National's housing spokesman Phil Heatley

National's housing spokesman Phil Heatley

The new Government appears likely to keep real estate agent laws introduced by the previous regime but is aiming to make big changes to other property rules.

Help for people with leaking homes and streamlining building consent processes are part of National's policy and a big upgrade of the state housing stock is planned, as well as allowing state tenants to buy their houses.

Phil Heatley, National's housing spokesman who was re-elected MP for Whangarei at the weekend, said this week his party did not oppose the Real Estate Agents Act 2008 and had no plans to overturn it.

The law, opposed by the Real Estate Institute in a 300-plus page submission, was introduced to the House by former Associate Justice Minister Clayton Cosgrove and passed under urgency on September 4.

"We think it's gone through the process and National had an input into that process. It's not something that we'll be revisiting any time soon," said Heatley, referring to National having been members on the select committee.

But the Building Act and Resource Management Act would be re-examined, he said.

"The RMA was designed to protect the environment but it's created a massive bureaucracy that can create costs."

Nick Smith, National's spokesman on building and construction, is responsible for this area.

National has promised to amend the Building Act to reduce costs, establish a building ombudsman to handle building consent gripes, use the building levy to update building standards and reform the licensed building practitioner regime.

The ombudsman could discount or waive consent fees if statutory timeframes are breached.

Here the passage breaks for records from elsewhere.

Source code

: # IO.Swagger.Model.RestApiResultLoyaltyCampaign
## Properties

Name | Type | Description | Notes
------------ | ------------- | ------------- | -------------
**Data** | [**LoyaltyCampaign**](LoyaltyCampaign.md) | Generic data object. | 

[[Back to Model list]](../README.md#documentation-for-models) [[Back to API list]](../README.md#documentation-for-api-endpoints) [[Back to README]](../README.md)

National regards the new builder licensing regime - another Clayton Cosgrove law now being phased in - as excessively complicated and it wants industry organisations to develop an easier system.

National wants the Institute of Architects, Certified Builders, the Registered Master Builders Federation and Institute of Professional Engineers to develop "a simplified system which recognises existing qualifications".

Heatley said housing affordability could be improved via tax relief and "getting interest rates under control".

National's "Gateway" housing policy - free sections to first-home buyers for the first 10 years - was a crucial platform but Heatley said an inventory of Crown-owned land would also be high on the list of priorities.